Questa è un'ora così.
Non confondete il silenzio di Dio per l'approvazione dell'errore. Non confondete la confusione con la compassione. Non confondete il rumore con l'autorità.
Rimanete fedeli.
Rimanete chiari.
Rimanete al vostro posto.
E tenete la lampada accesa.
E devo dirlo chiaramente, perché la chiarezza è un atto di carità.
Mantenere la lampada accesa non significa inventare una nuova luce. Non significa regolare la fiamma per renderla meno offensiva.
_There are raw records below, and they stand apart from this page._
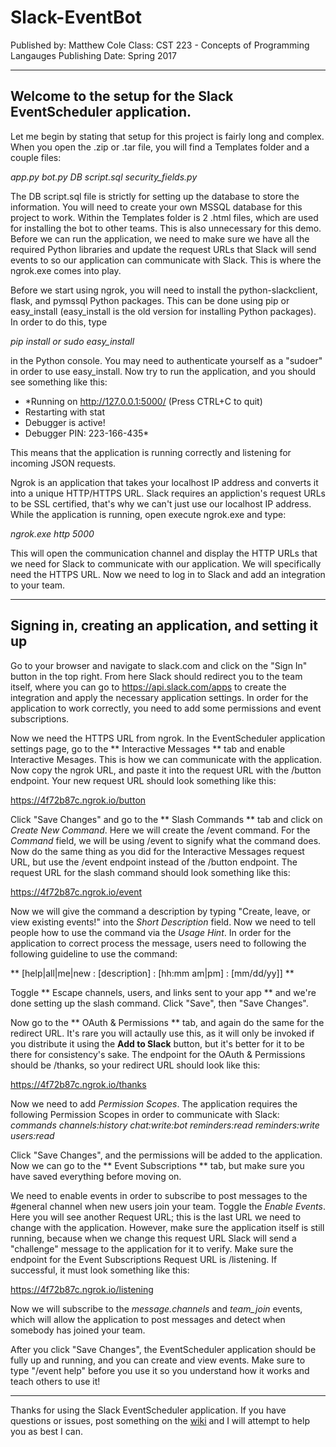 # Slack-EventBot
Published by:		Matthew Cole
Class:				CST 223 - Concepts of Programming Langauges
Publishing Date:	Spring 2017
****************************************************************************************************************************************

## Welcome to the setup for the Slack EventScheduler application.

Let me begin by stating that setup for this project is fairly long and complex. When you open the .zip or .tar file, you will find a Templates folder and a couple files:

*app.py
bot.py
DB script.sql
security_fields.py*

The DB script.sql file is strictly for setting up the database to store the information. You will need to create your own MSSQL database for this project to work. Within the Templates folder is 2 .html files, which are used for installing the bot to other teams. This is also unnecessary for this demo. Before we can run the application, we need to make sure we have all the required Python libraries and update the request URLs that Slack will send events to so our application can communicate with Slack. This is where the ngrok.exe comes into play.

Before we start using ngrok, you will need to install the python-slackclient, flask, and pymssql Python packages. This can be done using pip or easy_install (easy_install is the old version for installing Python packages). In order to do this, type

*pip install <package-name>
	or
sudo easy_install <package-name>*

in the Python console. You may need to authenticate yourself as a "sudoer" in order to use easy_install. Now try to run the application, and you should see something like this:

 * *Running on http://127.0.0.1:5000/ (Press CTRL+C to quit)
 * Restarting with stat
 * Debugger is active!
 * Debugger PIN: 223-166-435*

This means that the application is running correctly and listening for incoming JSON requests.

Ngrok is an application that takes your localhost IP address and converts it into a unique HTTP/HTTPS URL. Slack requires an appliction's request URLs to be SSL certified, that's why we can't just use our localhost IP address. While the application is running, open execute ngrok.exe and type:

*ngrok.exe http 5000*

This will open the communication channel and display the HTTP URLs that we need for Slack to communicate with our application. We will specifically need the HTTPS URL. Now we need to log in to Slack and add an integration to your team.



****************************************************************************************************************************************
## Signing in, creating an application, and setting it up
Go to your browser and navigate to slack.com and click on the "Sign In" button in the top right. From here Slack should redirect you to the team itself, where you can go to https://api.slack.com/apps to create the integration and apply the necessary application settings. In order for the application to work correctly, you need to add some permissions and event subscriptions.

Now we need the HTTPS URL from ngrok. In the EventScheduler application settings page, go to the ** Interactive Messages ** tab and enable Interactive Mesages. This is how we can communicate with the application. Now copy the ngrok URL, and paste it into the request URL with the /button endpoint. Your new request URL should look something like this: 

https://4f72b87c.ngrok.io/button

Click "Save Changes" and go to the ** Slash Commands ** tab and click on *Create New Command*. Here we will create the /event command. For the *Command* field, we will be using /event to signify what the command does. Now do the same thing as you did for the Interactive Messages request URL, but use the /event endpoint instead of the /button endpoint. The request URL for the slash command should look something like this:

https://4f72b87c.ngrok.io/event

Now we will give the command a description by typing "Create, leave, or view existing events!" into the *Short Description* field. Now we need to tell people how to use the command via the *Usage Hint*. In order for the application to correct process the message, users need to following the following guideline to use the command:

** [help|all|me|new : [description] : [hh:mm am|pm] : [mm/dd/yy]] **

Toggle ** Escape channels, users, and links sent to your app ** and we're done setting up the slash command. Click "Save", then "Save Changes".

Now go to the ** OAuth & Permissions ** tab, and again do the same for the redirect URL. It's rare you will actaully use this, as it will only be invoked if you distribute it using the **Add to Slack** button, but it's better for it to be there for consistency's sake. The endpoint for the OAuth & Permissions should be /thanks, so your redirect URL should look like this:

https://4f72b87c.ngrok.io/thanks

Now we need to add *Permission Scopes*. The application requires the following Permission Scopes in order to communicate with Slack:
*commands*
*channels:history*
*chat:write:bot*
*reminders:read*
*reminders:write*
*users:read*

Click "Save Changes", and the permissions will be added to the application. Now we can go to the ** Event Subscriptions ** tab, but make sure you have saved everything before moving on.

We need to enable events in order to subscribe to post messages to the #general channel when new users join your team. Toggle the *Enable Events*. Here you will see another Request URL; this is the last URL we need to change with the application. However, make sure the application itself is still running, because when we change this request URL Slack will send a "challenge" message to the application for it to verify. Make sure the endpoint for the Event Subscriptions Request URL is /listening. If successful, it must look something like this:

https://4f72b87c.ngrok.io/listening

Now we will subscribe to the *message.channels* and *team_join* events, which will allow the application to post messages and detect when somebody has joined your team.

After you click "Save Changes", the EventScheduler application should be fully up and running, and you can create and view events. Make sure to type "/event help" before you use it so you understand how it works and teach others to use it!



****************************************************************************************************************************************
Thanks for using the Slack EventScheduler application. If you have questions or issues, post something on the [wiki](https://github.com/colematthew4/Slack-EventBot/wiki) and I will attempt to help you as best I can.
Non significa mettere un'ombra sopra in modo che nessuno si senta toccato. La lampada affidata alla Chiesa non è nostra da poterla ridisegnare.
San Paolo è inequivocabile: “Poiché non predichiamo noi stessi, ma Gesù Cristo nostro Signore; e noi stessi siamo i vostri servi per mezzo di Gesù” (2 Corinzi 4:5).
Quando i vertici della chiesa iniziano a predicare se stessi - i loro processi, il loro linguaggio, le loro strategie - la lampada si affievolisce, anche se la stanza sembra occupata. I pastori non sono nominati per gestire le impressioni della gente. Sono nominati per custodire le anime.
San Paolo incarica Timoteo di parole che vincolano ancora oggi ogni apostolo: “Predica la parola: nel momento opportuno, e non opportuno; ammonisci, esorta, rimprovera con tutta la pazienza e la dottrina” (2 Timoteo 4:2).
Quel comando non viene fornito con una data di scadenza. E quando la predicazione diventa selettiva – quando il rimprovero scompare, quando la dottrina è trattata come negoziabile – Dio non si precipita a correggere lo squilibrio. Diventa silenzioso.
Non perché Lui approvi, ma perché l'incarico era già stato dato. E questo silenzio espone qualcos'altro che dobbiamo affrontare onestamente. La crisi del nostro tempo non è solo confusione tra i fedeli. È esitazione tra i pastori.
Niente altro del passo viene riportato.